MICHAEL VOEGELE: We are on the Nevada test site, which is the location where the United States has tested its nuclear weapons. We’re about… right now we’re about eighty-five miles from Las Vegas.

BOWDEN: Our guide is technical engineer Michael Voegele, who’s been part of this project from the beginning.

MICHAEL VOEGELE: We are about thirty metres deep right here, about one and a half to two kilometres down the track is where the actual repository area would start.

BOWDEN: The project is way behind schedule. After twenty years and seven billion dollars all that’s been built is an access tunnel to allow scientists to study the site. An application hasn’t yet been lodged to start work on the storage areas.

And when was it expected to be ready? When was the industry promised if you like?

MICHAEL VOEGELE: Yeah the promises if you will, the dates in the Nuclear Waste Policy Act was 1998 for the first repository to be operational.

BOWDEN: And you’re talking now about 2016?

MICHAEL VOEGELE: That’s what it comes out to be unfortunately, about ten years from now.

BOWDEN: And this city is one of the reasons for the delay. When Yucca Mountain was first proposed, Las Vegas was a small town with little political clout. Now it’s a thriving tourist attraction with a lot to lose and the State of Nevada is waging a spirited legal battle to stop the development.

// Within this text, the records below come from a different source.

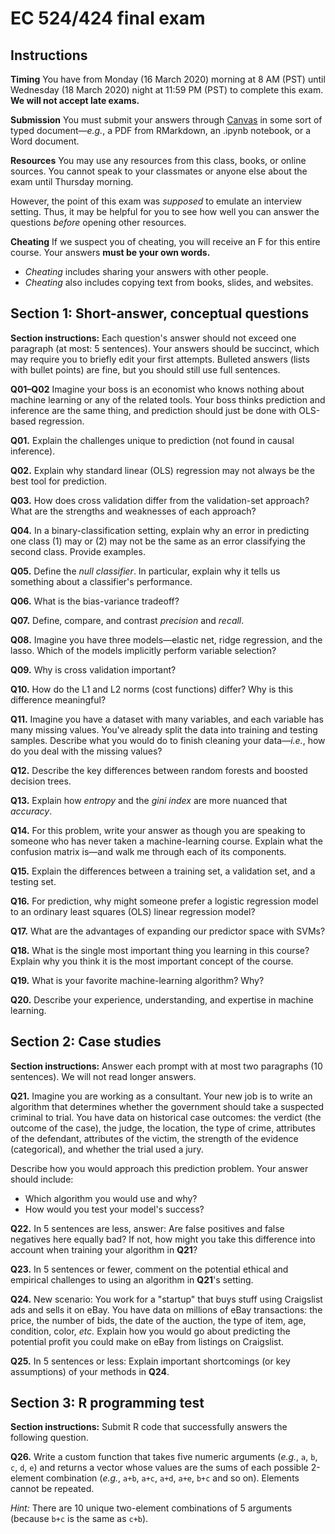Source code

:# EC 524/424 final exam

## Instructions

**Timing** You have from Monday (16 March 2020) morning at 8 AM (PST) until Wednesday (18 March 2020) night at 11:59 PM (PST) to complete this exam. **We will not accept late exams.**

**Submission** You must submit your answers through [Canvas](https://canvas.uoregon.edu/) in some sort of typed document—_e.g._, a PDF from RMarkdown, an .ipynb notebook, or a Word document.

**Resources** You may use any resources from this class, books, or online sources. You cannot speak to your classmates or anyone else about the exam until Thursday morning.

However, the point of this exam was *supposed* to emulate an interview setting. Thus, it may be helpful for you to see how well you can answer the questions *before* opening other resources.

**Cheating** If we suspect you of cheating, you will receive an F for this entire course. Your answers **must be your own words.**

- *Cheating* includes sharing your answers with other people.
- *Cheating* also includes copying text from books, slides, and websites.

## Section 1: Short-answer, conceptual questions

**Section instructions:** Each question's answer should not exceed one paragraph (at most: 5 sentences). Your answers should be succinct, which may require you to briefly edit your first attempts. Bulleted answers (lists with bullet points) are fine, but you should still use full sentences.

**Q01–Q02** Imagine your boss is an economist who knows nothing about machine learning or any of the related tools. Your boss thinks prediction and inference are the same thing, and prediction should just be done with OLS-based regression.

**Q01.** Explain the challenges unique to prediction (not found in causal inference).

**Q02.** Explain why standard linear (OLS) regression may not always be the best tool for prediction.

**Q03.** How does cross validation differ from the validation-set approach? What are the strengths and weaknesses of each approach?

**Q04.** In a binary-classification setting, explain why an error in predicting one class (1) may or (2) may not be the same as an error classifying the second class. Provide examples.

**Q05.** Define the *null classifier*. In particular, explain why it tells us something about a classifier's performance.

**Q06.** What is the bias-variance tradeoff?

**Q07.** Define, compare, and contrast *precision* and *recall*.

**Q08.** Imagine you have three models—elastic net, ridge regression, and the lasso. Which of the models implicitly perform variable selection?

**Q09.** Why is cross validation important?

**Q10.** How do the L1 and L2 norms (cost functions) differ? Why is this difference meaningful?

**Q11.** Imagine you have a dataset with many variables, and each variable has many missing values. You've already split the data into training and testing samples. Describe what you would do to finish cleaning your data—_i.e._, how do you deal with the missing values?

**Q12.** Describe the key differences between random forests and boosted decision trees.

**Q13.** Explain how *entropy* and the *gini index* are more nuanced that *accuracy*.

**Q14.** For this problem, write your answer as though you are speaking to someone who has never taken a machine-learning course. Explain what the confusion matrix is—and walk me through each of its components.

**Q15.** Explain the differences between a training set, a validation set, and a testing set.

**Q16.** For prediction, why might someone prefer a logistic regression model to an ordinary least squares (OLS) linear regression model?

**Q17.** What are the advantages of expanding our predictor space with SVMs?

**Q18.** What is the single most important thing you learning in this course? Explain why you think it is the most important concept of the course.

**Q19.** What is your favorite machine-learning algorithm? Why?

**Q20.** Describe your experience, understanding, and expertise in machine learning.

## Section 2: Case studies

**Section instructions:** Answer each prompt with at most two paragraphs (10 sentences). We will not read longer answers.

**Q21.** Imagine you are working as a consultant. Your new job is to write an algorithm that determines whether the government should take a suspected criminal to trial. You have data on historical case outcomes: the verdict (the outcome of the case), the judge, the location, the type of crime, attributes of the defendant, attributes of the victim, the strength of the evidence (categorical), and whether the trial used a jury.

Describe how you would approach this prediction problem. Your answer should include:

- Which algorithm you would use and why?
- How would you test your model's success?

**Q22.** In 5 sentences are less, answer: Are false positives and false negatives here equally bad? If not, how might you take this difference into account when training your algorithm in **Q21**?

**Q23.** In 5 sentences or fewer, comment on the potential ethical and empirical challenges to using an algorithm in **Q21**'s setting.

**Q24.** New scenario: You work for a "startup" that buys stuff using Craigslist ads and sells it on eBay. You have data on millions of eBay transactions: the price, the number of bids, the date of the auction, the type of item, age, condition, color, _etc._ Explain how you would go about predicting the potential profit you could make on eBay from listings on Craigslist.

**Q25.** In 5 sentences or less: Explain important shortcomings (or key assumptions) of your methods in **Q24**.

## Section 3: R programming test

**Section instructions:** Submit R code that successfully answers the following question.

**Q26.** Write a custom function that takes five numeric arguments (_e.g._, `a`, `b`, `c`, `d`, `e`) and returns a vector whose values are the sums of each possible 2-element combination (_e.g._, `a+b`, `a+c`, `a+d`, `a+e`, `b+c` and so on). Elements cannot be repeated.

*Hint:* There are 10 unique two-element combinations of 5 arguments (because `b+c` is the same as `c+b`).
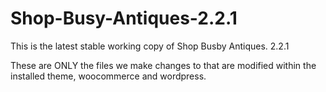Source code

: # Shop-Busy-Antiques-2.2.1
This is the latest stable working copy of Shop Busby Antiques. 2.2.1

These are ONLY the files we make changes to that are modified within the installed theme, woocommerce and wordpress. 
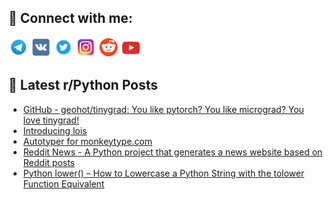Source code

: ## 🔎 Connect with me:
[<img src="https://github.com/bullbesh/bullbesh/blob/main/images/Telegram.png" width="32" height="32" />](https://t.me/bullbesh)
[<img src="https://github.com/bullbesh/bullbesh/blob/main/images/VK.png" width="32" height="32" />](https://vk.com/bullbesh)
[<img src="https://github.com/bullbesh/bullbesh/blob/main/images/Twitter.png" width="32" height="32" />](https://twitter.com/bullbesh1)
[<img src="https://github.com/bullbesh/bullbesh/blob/main/images/Instagram.png" width="32" height="32" />](https://www.instagram.com/bullbesh)
[<img src="https://github.com/bullbesh/bullbesh/blob/main/images/Reddit.png" width="32" height="32" />](https://www.reddit.com/user/bullbesh)
[<img src="https://github.com/bullbesh/bullbesh/blob/main/images/YouTube.png" width="32" height="32" />](https://www.youtube.com/channel/UCtfjRs6uzgq5mfm8S06WTcg)

## 📕 Latest r/Python Posts
<!-- BLOG-POST-LIST:START -->
- [GitHub - geohot/tinygrad: You like pytorch? You like micrograd? You love tinygrad!](https://www.reddit.com/r/Python/comments/ylxx47/github_geohottinygrad_you_like_pytorch_you_like/)
- [Introducing lois](https://www.reddit.com/r/Python/comments/ylxfdf/introducing_lois/)
- [Autotyper for monkeytype.com](https://www.reddit.com/r/Python/comments/ylxf6k/autotyper_for_monkeytypecom/)
- [Reddit News - A Python project that generates a news website based on Reddit posts](https://www.reddit.com/r/Python/comments/ylxenr/reddit_news_a_python_project_that_generates_a/)
- [Python lower&lpar;&rpar; – How to Lowercase a Python String with the tolower Function Equivalent](https://www.reddit.com/r/Python/comments/ylvpwh/python_lower_how_to_lowercase_a_python_string/)
<!-- BLOG-POST-LIST:END -->
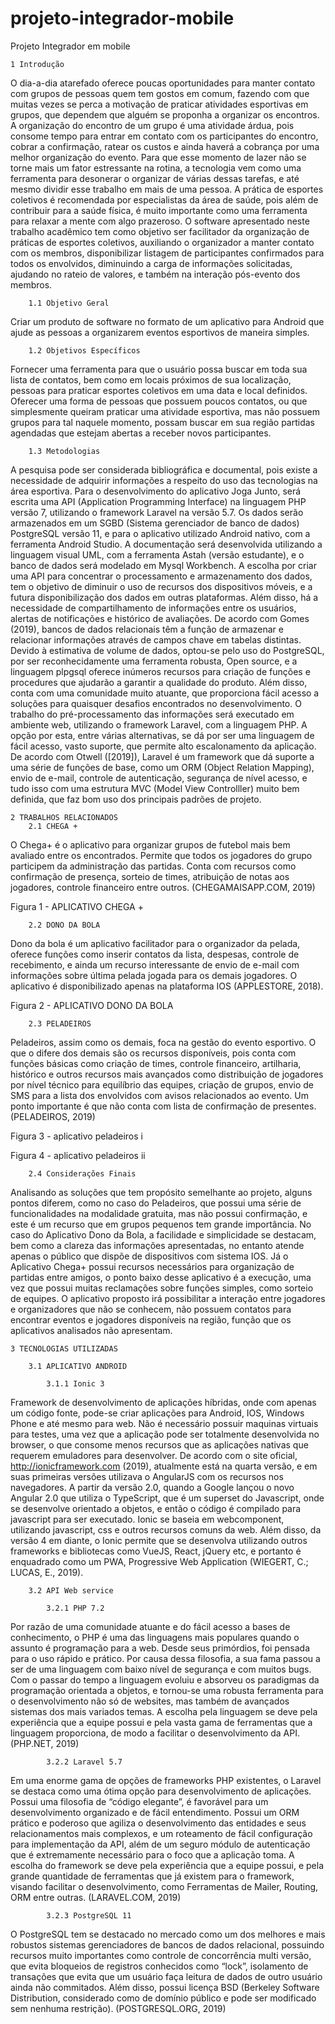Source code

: # projeto-integrador-mobile
Projeto Integrador em mobile

    1 Introdução

O dia-a-dia atarefado oferece poucas oportunidades para manter contato com grupos de pessoas quem tem gostos em comum, fazendo com que muitas vezes se perca a motivação de praticar atividades esportivas em grupos, que dependem que alguém se proponha a organizar os encontros.
A organização do encontro de um grupo é uma atividade árdua, pois consome tempo para entrar em contato com os participantes do encontro, cobrar a confirmação, ratear os custos e ainda haverá a cobrança por uma melhor organização do evento. Para que esse momento de lazer não se torne mais um fator estressante na rotina, a tecnologia vem como uma ferramenta para desonerar o organizar de várias dessas tarefas, e até mesmo dividir esse trabalho em mais de uma pessoa.
A prática de esportes coletivos é recomendada por especialistas da área de saúde, pois além de contribuir para a saúde física, é muito importante como uma ferramenta para relaxar a mente com algo prazeroso. O software apresentado neste trabalho acadêmico tem como objetivo ser facilitador da organização de práticas de esportes coletivos, auxiliando o organizador a manter contato com os membros, disponibilizar listagem de participantes confirmados para todos os envolvidos, diminuindo a carga de informações solicitadas, ajudando no rateio de valores, e também na interação pós-evento dos membros.

        1.1 Objetivo Geral
Criar um produto de software no formato de um aplicativo para Android que ajude as pessoas a organizarem eventos esportivos de maneira simples.

        1.2 Objetivos Específicos
Fornecer uma ferramenta para que o usuário possa buscar em toda sua lista de contatos, bem como em locais próximos de sua localização, pessoas para praticar esportes coletivos em uma data e local definidos.
Oferecer uma forma de pessoas que possuem poucos contatos, ou que simplesmente queiram praticar uma atividade esportiva, mas não possuem grupos para tal naquele momento, possam buscar em sua região partidas agendadas que estejam abertas a receber novos participantes.

        1.3 Metodologias
A pesquisa pode ser considerada bibliográfica e documental, pois existe a necessidade de adquirir informações a respeito do uso das tecnologias na área esportiva.
Para o desenvolvimento do aplicativo Joga Junto, será escrita uma API (Application Programming Interface) na linguagem PHP versão 7, utilizando o framework Laravel na versão 5.7. Os dados serão armazenados em um SGBD (Sistema gerenciador de banco de dados) PostgreSQL versão 11, e para o aplicativo utilizado Android nativo, com a ferramenta Android Studio.
A documentação será desenvolvida utilizando a linguagem visual UML, com a ferramenta Astah (versão estudante), e o banco de dados será modelado em Mysql Workbench.
A escolha por criar uma API para concentrar o processamento e armazenamento dos dados, tem o objetivo de diminuir o uso de recursos dos dispositivos móveis, e a futura disponibilização dos dados em outras plataformas. Além disso, há a necessidade de compartilhamento de informações entre os usuários, alertas de notificações e histórico de avaliações.
De acordo com Gomes (2019), bancos de dados relacionais têm a função de armazenar e relacionar informações através de campos chave em tabelas distintas. Devido à estimativa de volume de dados, optou-se pelo uso do PostgreSQL, por ser reconhecidamente uma ferramenta robusta, Open source, e a linguagem plpgsql oferece inúmeros recursos para criação de funções e procedures que ajudarão a garantir a qualidade do produto. Além disso, conta com uma comunidade muito atuante, que proporciona fácil acesso a soluções para quaisquer desafios encontrados no desenvolvimento.
O trabalho do pré-processamento das informações será executado em ambiente web, utilizando o framework Laravel, com a linguagem PHP. A opção por esta, entre várias alternativas, se dá por ser uma linguagem de fácil acesso, vasto suporte, que permite alto escalonamento da aplicação. De acordo com Otwell ([2019]), Laravel é um framework que dá suporte a uma série de funções de base, como um ORM (Object Relation Mapping), envio de e-mail, controle de autenticação, segurança de nível acesso, e tudo isso com uma estrutura MVC (Model View Controlller) muito bem definida, que faz bom uso dos principais padrões de projeto.



    2 TRABALHOS RELACIONADOS
        2.1 CHEGA + 
O Chega+ é o aplicativo para organizar grupos de futebol mais bem avaliado entre os encontrados. Permite que todos os jogadores do grupo participem da administração das partidas. Conta com recursos como confirmação de presença, sorteio de times, atribuição de notas aos jogadores, controle financeiro entre outros. (CHEGAMAISAPP.COM, 2019)

Figura 1 - APLICATIVO CHEGA +

        2.2 DONO DA BOLA
Dono da bola é um aplicativo facilitador para o organizador da pelada, oferece funções como inserir contatos da lista, despesas, controle de recebimento, e ainda um recurso interessante de envio de e-mail com informações sobre última pelada jogada para os demais jogadores. O aplicativo é disponibilizado apenas na plataforma IOS (APPLESTORE, 2018).

Figura 2 - APLICATIVO DONO DA BOLA

        2.3 PELADEIROS
Peladeiros, assim como os demais, foca na gestão do evento esportivo. O que o difere dos demais são os recursos disponíveis, pois conta com funções básicas como criação de times, controle financeiro, artilharia, histórico e outros recursos mais avançados como distribuição de jogadores por nível técnico para equilíbrio das equipes, criação de grupos, envio de SMS para a lista dos envolvidos com avisos relacionados ao evento. Um ponto importante é que não conta com lista de confirmação de presentes. (PELADEIROS, 2019)

Figura 3 - aplicativo peladeiros i

Figura 4 - aplicativo peladeiros ii

        2.4 Considerações Finais
Analisando as soluções que tem propósito semelhante ao projeto, alguns pontos diferem, como no caso do Peladeiros, que possui uma série de funcionalidades na modalidade gratuita, mas não possui confirmação, e este é um recurso que em grupos pequenos tem grande importância.
No caso do Aplicativo Dono da Bola, a facilidade e simplicidade se destacam, bem como a clareza das informações apresentadas, no entanto atende apenas o público que dispõe de dispositivos com sistema IOS.
Já o Aplicativo Chega+ possui recursos necessários para organização de partidas entre amigos, o ponto baixo desse aplicativo é a execução, uma vez que possui muitas reclamações sobre funções simples, como sorteio de equipes.
O aplicativo proposto irá possibilitar a interação entre jogadores e organizadores que não se conhecem, não possuem contatos para encontrar eventos e jogadores disponíveis na região, função que os aplicativos analisados não apresentam. 





    3 TECNOLOGIAS UTILIZADAS

        3.1 APLICATIVO ANDROID

            3.1.1 Ionic 3
Framework de desenvolvimento de aplicações híbridas, onde com apenas um código fonte, pode-se criar aplicações para Android, IOS, Windows Phone e até mesmo para web.
Não é necessário possuir maquinas virtuais para testes, uma vez que a aplicação pode ser totalmente desenvolvida no browser, o que consome menos recursos que as aplicações nativas que requerem emuladores para desenvolver.
De acordo com o site oficial, http://ionicframework.com (2019), atualmente está na quarta versão, e em suas primeiras versões utilizava o AngularJS com os recursos nos navegadores.
A partir da versão 2.0, quando a Google lançou o novo Angular 2.0 que utiliza o TypeScript, que é um superset do Javascript, onde se desenvolve orientado a objetos, e então o código é compilado para javascript para ser executado.
Ionic se baseia em webcomponent, utilizando javascript, css e outros recursos comuns da web. Além disso, da versão 4 em diante, o Ionic permite que se desenvolva utilizando outros frameworks e bibliotecas como VueJS, React, jQuery etc, e portanto é enquadrado como um PWA, Progressive Web Application (WIEGERT, C.; LUCAS, E., 2019).

        3.2 API Web service

            3.2.1 PHP 7.2
Por razão de uma comunidade atuante e do fácil acesso a bases de conhecimento, o PHP é uma das linguagens mais populares quando o assunto é programação para a web. Desde seus primórdios, foi pensada para o uso rápido e prático. Por causa dessa filosofia, a sua fama passou a ser de uma linguagem com baixo nível de segurança e com muitos bugs. Com o passar do tempo a linguagem evoluiu e absorveu os paradigmas da programação orientada a objetos, e tornou-se uma robusta ferramenta para o desenvolvimento não só de websites, mas também de avançados sistemas dos mais variados temas.
A escolha pela linguagem se deve pela experiência que a equipe possui e pela vasta gama de ferramentas que a linguagem proporciona, de modo a facilitar o desenvolvimento da API. (PHP.NET, 2019)

            3.2.2 Laravel 5.7 
Em uma enorme gama de opções de frameworks PHP existentes, o Laravel se destaca como uma ótima opção para desenvolvimento de aplicações. Possui uma filosofia de “código elegante”, é favorável para um desenvolvimento organizado e de fácil entendimento. Possui um ORM prático e poderoso que agiliza o desenvolvimento das entidades e seus relacionamentos mais complexos, e um roteamento de fácil configuração para implementação da API, além de um seguro módulo de autenticação que é extremamente necessário para o foco que a aplicação toma.
A escolha do framework se deve pela experiência que a equipe possui, e pela grande quantidade de ferramentas que já existem para o framework, visando facilitar o desenvolvimento, como Ferramentas de Mailer, Routing, ORM entre outras. (LARAVEL.COM, 2019)

            3.2.3 PostgreSQL 11
O PostgreSQL tem se destacado no mercado como um dos melhores e mais robustos sistemas gerenciadores de bancos de dados relacional, possuindo recursos muito importantes como controle de concorrência multi versão, que evita bloqueios de registros conhecidos como “lock”, isolamento de transações que evita que um usuário faça leitura de dados de outro usuário ainda não commitados. Além disso, possui licença BSD (Berkeley Software Distribution, considerado como de domínio público e pode ser modificado sem nenhuma restrição). (POSTGRESQL.ORG, 2019)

STEVE FRISHMAN: Last year there were thirty nine million tourists who came through the airport in Las Vegas. Anything having to do with nuclear waste and Las Vegas is an immediate downturn in the economy with absolutely no way to predict what the recovery might be. And that’s just way too much of a risk to take when we don’t have to take it.

BOWDEN: Geologist Steve Frishman is an advisor to the State of Nevada. In his view, the main problem with Yucca Mountain is that it’s porous.

STEVE FRISHMAN: Yucca Mountain is incapable of isolating the waste because it’s so fractured up, water moves through it and water will transport the waste to water that is already, that is now being used for human’s agriculture.

MICHAEL VOEGELE: We did not encounter water when we excavated this tunnel. The difficult issue is projecting what’s going to happen ten thousand years in the future, a hundred thousand years in the future, several hundred thousand years in the future.

BOWDEN: Both sides in this debate will get the chance to have their say in the next stage of the process, when the Department of Energy applies for a licence to build the underground storage area. Russia may provide an alternative waste depot for the United States but the search is on for other sites, Australia says it won’t be a dumping ground but Paul Gunter has a word of warning.

PAUL GUNTER: If you go down the atomic path by generating nuclear waste at nuclear power stations, Australia could very well find itself being the Pangea for nuclear waste from all over the world that threatens, not only current generations but generations far, far, far into the future with this toxic legacy.